• Work instruction
Would you reproduce exactly the lines below from the one holding "तमेवासुरधर्मं त्वमास्थिता न" through the one holding "धर्मज्ञ इति विख्यात", inclusive, and no others?

Stored data
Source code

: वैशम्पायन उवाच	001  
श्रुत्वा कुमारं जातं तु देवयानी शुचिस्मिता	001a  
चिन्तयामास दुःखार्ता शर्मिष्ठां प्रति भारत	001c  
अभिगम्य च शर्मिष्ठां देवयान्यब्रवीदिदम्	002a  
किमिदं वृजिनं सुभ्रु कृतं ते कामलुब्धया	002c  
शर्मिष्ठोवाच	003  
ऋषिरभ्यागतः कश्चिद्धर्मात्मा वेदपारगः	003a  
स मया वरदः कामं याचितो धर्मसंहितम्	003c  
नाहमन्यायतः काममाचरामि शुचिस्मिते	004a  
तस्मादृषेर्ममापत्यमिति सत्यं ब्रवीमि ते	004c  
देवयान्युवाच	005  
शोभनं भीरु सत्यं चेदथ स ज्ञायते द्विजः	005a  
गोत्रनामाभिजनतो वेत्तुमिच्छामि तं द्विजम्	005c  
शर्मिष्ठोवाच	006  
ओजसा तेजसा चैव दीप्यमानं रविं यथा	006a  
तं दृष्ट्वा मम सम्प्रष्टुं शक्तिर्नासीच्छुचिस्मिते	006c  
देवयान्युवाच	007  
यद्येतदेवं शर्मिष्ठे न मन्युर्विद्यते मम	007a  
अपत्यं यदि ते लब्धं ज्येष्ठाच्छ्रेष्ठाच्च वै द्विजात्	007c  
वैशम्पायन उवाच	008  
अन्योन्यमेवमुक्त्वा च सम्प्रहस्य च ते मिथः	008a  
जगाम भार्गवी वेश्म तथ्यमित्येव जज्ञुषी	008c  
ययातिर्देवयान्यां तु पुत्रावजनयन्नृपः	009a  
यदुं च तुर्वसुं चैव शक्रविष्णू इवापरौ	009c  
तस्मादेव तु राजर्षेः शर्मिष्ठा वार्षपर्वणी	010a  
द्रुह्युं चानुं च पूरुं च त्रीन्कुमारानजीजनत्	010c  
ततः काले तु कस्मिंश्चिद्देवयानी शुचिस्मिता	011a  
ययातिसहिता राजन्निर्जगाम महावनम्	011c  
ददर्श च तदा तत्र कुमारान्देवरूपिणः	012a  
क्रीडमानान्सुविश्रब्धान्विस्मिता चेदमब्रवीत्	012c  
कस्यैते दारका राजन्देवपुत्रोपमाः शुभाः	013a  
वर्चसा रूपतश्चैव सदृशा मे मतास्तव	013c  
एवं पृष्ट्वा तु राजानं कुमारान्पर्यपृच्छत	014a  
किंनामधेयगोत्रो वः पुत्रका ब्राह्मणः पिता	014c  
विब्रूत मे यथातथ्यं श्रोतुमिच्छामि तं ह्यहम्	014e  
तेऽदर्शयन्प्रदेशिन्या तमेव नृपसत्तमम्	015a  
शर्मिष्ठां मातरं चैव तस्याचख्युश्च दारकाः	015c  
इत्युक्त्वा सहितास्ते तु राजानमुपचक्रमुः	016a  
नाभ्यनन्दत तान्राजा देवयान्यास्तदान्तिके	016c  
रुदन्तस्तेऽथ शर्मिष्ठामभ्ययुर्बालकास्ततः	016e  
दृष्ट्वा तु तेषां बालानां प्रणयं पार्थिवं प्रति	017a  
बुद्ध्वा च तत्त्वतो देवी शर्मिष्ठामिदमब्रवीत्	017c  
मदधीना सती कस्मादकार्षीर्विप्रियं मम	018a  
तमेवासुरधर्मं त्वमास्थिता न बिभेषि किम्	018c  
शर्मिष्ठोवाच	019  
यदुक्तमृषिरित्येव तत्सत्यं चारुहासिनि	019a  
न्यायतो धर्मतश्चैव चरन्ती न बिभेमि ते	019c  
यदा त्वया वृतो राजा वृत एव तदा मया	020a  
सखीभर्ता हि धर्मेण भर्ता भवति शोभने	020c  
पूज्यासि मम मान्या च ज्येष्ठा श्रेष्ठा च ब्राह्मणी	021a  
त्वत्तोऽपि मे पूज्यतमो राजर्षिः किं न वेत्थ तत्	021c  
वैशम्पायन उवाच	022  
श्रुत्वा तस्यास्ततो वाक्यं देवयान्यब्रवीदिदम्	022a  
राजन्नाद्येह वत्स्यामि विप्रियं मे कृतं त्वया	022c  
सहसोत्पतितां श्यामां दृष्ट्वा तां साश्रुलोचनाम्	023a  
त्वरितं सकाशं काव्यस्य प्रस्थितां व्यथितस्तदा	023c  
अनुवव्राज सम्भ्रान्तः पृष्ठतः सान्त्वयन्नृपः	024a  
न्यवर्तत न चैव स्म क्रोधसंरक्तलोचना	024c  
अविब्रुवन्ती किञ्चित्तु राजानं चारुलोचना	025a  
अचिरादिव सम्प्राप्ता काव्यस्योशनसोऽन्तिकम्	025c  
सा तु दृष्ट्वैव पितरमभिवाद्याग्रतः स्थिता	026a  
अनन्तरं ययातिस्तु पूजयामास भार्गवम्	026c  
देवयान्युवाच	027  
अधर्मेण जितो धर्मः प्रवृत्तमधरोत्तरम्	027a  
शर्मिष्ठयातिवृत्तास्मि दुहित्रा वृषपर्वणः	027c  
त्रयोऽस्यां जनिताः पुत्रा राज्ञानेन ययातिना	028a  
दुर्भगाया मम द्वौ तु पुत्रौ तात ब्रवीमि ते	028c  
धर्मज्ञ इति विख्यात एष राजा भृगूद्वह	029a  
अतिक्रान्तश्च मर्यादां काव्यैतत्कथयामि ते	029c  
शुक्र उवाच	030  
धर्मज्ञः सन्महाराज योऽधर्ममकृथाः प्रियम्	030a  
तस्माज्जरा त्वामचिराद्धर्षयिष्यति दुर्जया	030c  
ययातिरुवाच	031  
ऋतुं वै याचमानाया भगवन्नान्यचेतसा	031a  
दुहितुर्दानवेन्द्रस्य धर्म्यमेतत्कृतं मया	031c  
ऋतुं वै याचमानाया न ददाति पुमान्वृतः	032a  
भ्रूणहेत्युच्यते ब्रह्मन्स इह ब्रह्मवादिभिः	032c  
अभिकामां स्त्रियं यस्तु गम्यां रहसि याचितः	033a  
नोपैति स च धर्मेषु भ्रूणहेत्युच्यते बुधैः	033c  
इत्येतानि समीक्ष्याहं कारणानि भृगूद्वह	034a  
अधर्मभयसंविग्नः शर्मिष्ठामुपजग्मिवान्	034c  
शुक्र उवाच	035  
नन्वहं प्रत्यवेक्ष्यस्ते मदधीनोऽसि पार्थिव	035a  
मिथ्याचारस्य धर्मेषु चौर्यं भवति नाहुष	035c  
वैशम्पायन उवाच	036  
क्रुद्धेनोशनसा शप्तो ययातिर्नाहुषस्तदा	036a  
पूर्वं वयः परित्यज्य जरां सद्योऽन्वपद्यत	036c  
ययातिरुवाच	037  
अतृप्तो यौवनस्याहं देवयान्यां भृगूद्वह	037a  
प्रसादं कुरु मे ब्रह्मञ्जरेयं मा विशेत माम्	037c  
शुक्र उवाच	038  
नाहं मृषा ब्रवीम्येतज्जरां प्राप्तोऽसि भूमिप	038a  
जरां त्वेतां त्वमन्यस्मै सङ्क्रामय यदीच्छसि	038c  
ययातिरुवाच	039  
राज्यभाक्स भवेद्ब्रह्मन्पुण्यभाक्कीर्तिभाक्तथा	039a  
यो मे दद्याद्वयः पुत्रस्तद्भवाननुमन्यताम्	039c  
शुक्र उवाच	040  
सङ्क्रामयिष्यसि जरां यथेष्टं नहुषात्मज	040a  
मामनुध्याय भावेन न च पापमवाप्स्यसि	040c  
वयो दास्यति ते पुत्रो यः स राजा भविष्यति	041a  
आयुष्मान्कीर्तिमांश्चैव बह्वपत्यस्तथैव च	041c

• Answer
तमेवासुरधर्मं त्वमास्थिता न बिभेषि किम्	018c  
शर्मिष्ठोवाच	019  
यदुक्तमृषिरित्येव तत्सत्यं चारुहासिनि	019a  
न्यायतो धर्मतश्चैव चरन्ती न बिभेमि ते	019c  
यदा त्वया वृतो राजा वृत एव तदा मया	020a  
सखीभर्ता हि धर्मेण भर्ता भवति शोभने	020c  
पूज्यासि मम मान्या च ज्येष्ठा श्रेष्ठा च ब्राह्मणी	021a  
त्वत्तोऽपि मे पूज्यतमो राजर्षिः किं न वेत्थ तत्	021c  
वैशम्पायन उवाच	022  
श्रुत्वा तस्यास्ततो वाक्यं देवयान्यब्रवीदिदम्	022a  
राजन्नाद्येह वत्स्यामि विप्रियं मे कृतं त्वया	022c  
सहसोत्पतितां श्यामां दृष्ट्वा तां साश्रुलोचनाम्	023a  
त्वरितं सकाशं काव्यस्य प्रस्थितां व्यथितस्तदा	023c  
अनुवव्राज सम्भ्रान्तः पृष्ठतः सान्त्वयन्नृपः	024a  
न्यवर्तत न चैव स्म क्रोधसंरक्तलोचना	024c  
अविब्रुवन्ती किञ्चित्तु राजानं चारुलोचना	025a  
अचिरादिव सम्प्राप्ता काव्यस्योशनसोऽन्तिकम्	025c  
सा तु दृष्ट्वैव पितरमभिवाद्याग्रतः स्थिता	026a  
अनन्तरं ययातिस्तु पूजयामास भार्गवम्	026c  
देवयान्युवाच	027  
अधर्मेण जितो धर्मः प्रवृत्तमधरोत्तरम्	027a  
शर्मिष्ठयातिवृत्तास्मि दुहित्रा वृषपर्वणः	027c  
त्रयोऽस्यां जनिताः पुत्रा राज्ञानेन ययातिना	028a  
दुर्भगाया मम द्वौ तु पुत्रौ तात ब्रवीमि ते	028c  
धर्मज्ञ इति विख्यात एष राजा भृगूद्वह	029a  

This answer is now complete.